1940 - After working in a village bank, then as a labourer, Suharto enlists
for a three-year term in the Dutch colonial army, the KNIL (Koninklijk Nederlandsch Indisch Leger - Royal Netherlands East Indies Army),
beginning his service in June.
1941 - Suharto is accepted for training as
a sergeant at a military school at Gombong in Central Java. A week after
his training begins the Dutch surrender to the invading Japanese.

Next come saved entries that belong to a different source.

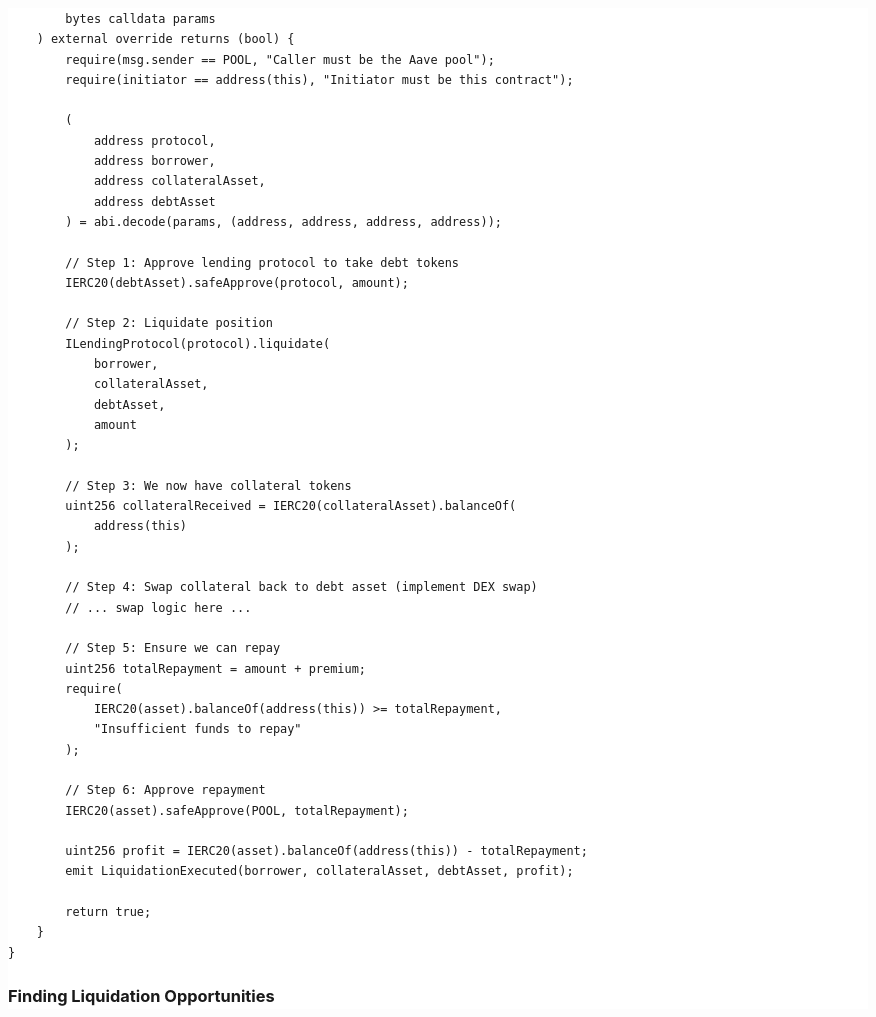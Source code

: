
 ```solidity
        bytes calldata params
    ) external override returns (bool) {
        require(msg.sender == POOL, "Caller must be the Aave pool");
        require(initiator == address(this), "Initiator must be this contract");

        (
            address protocol,
            address borrower,
            address collateralAsset,
            address debtAsset
        ) = abi.decode(params, (address, address, address, address));

        // Step 1: Approve lending protocol to take debt tokens
        IERC20(debtAsset).safeApprove(protocol, amount);

        // Step 2: Liquidate position
        ILendingProtocol(protocol).liquidate(
            borrower,
            collateralAsset,
            debtAsset,
            amount
        );

        // Step 3: We now have collateral tokens
        uint256 collateralReceived = IERC20(collateralAsset).balanceOf(
            address(this)
        );

        // Step 4: Swap collateral back to debt asset (implement DEX swap)
        // ... swap logic here ...

        // Step 5: Ensure we can repay
        uint256 totalRepayment = amount + premium;
        require(
            IERC20(asset).balanceOf(address(this)) >= totalRepayment,
            "Insufficient funds to repay"
        );

        // Step 6: Approve repayment
        IERC20(asset).safeApprove(POOL, totalRepayment);

        uint256 profit = IERC20(asset).balanceOf(address(this)) - totalRepayment;
        emit LiquidationExecuted(borrower, collateralAsset, debtAsset, profit);

        return true;
    }
}
```

### Finding Liquidation Opportunities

1942 - joins the occupation police force
then, in 1943, becomes a battalion commander in the Peta
(Defenders of the Fatherland), a Japanese-trained militia.
1945 - On 14 August Japan
surrenders unconditionally, ending the Second World War.
Suharto
officially joins the Indonesian Army on the same day it is founded, 5
October. He fights against the Dutch during the war for independence, is
appointed commander of the Third Regiment, and distinguishes himself
during an attack on Yogyakarta
on 1 March 1949.
Following independence, Suharto remains
in the military. He serves on the island of Sulawesi,
then returns to Central Java.
1953 - In March Suharto is posted to Solo
as commander of Infantry Regiment 15.
1955 - At Indonesia's
first democratic election held on 29 September no party wins a majority
of seats in the country's single House of Parliament, although Sukarno's
Indonesian Nationalist Union (PNI) wins more votes than any other party.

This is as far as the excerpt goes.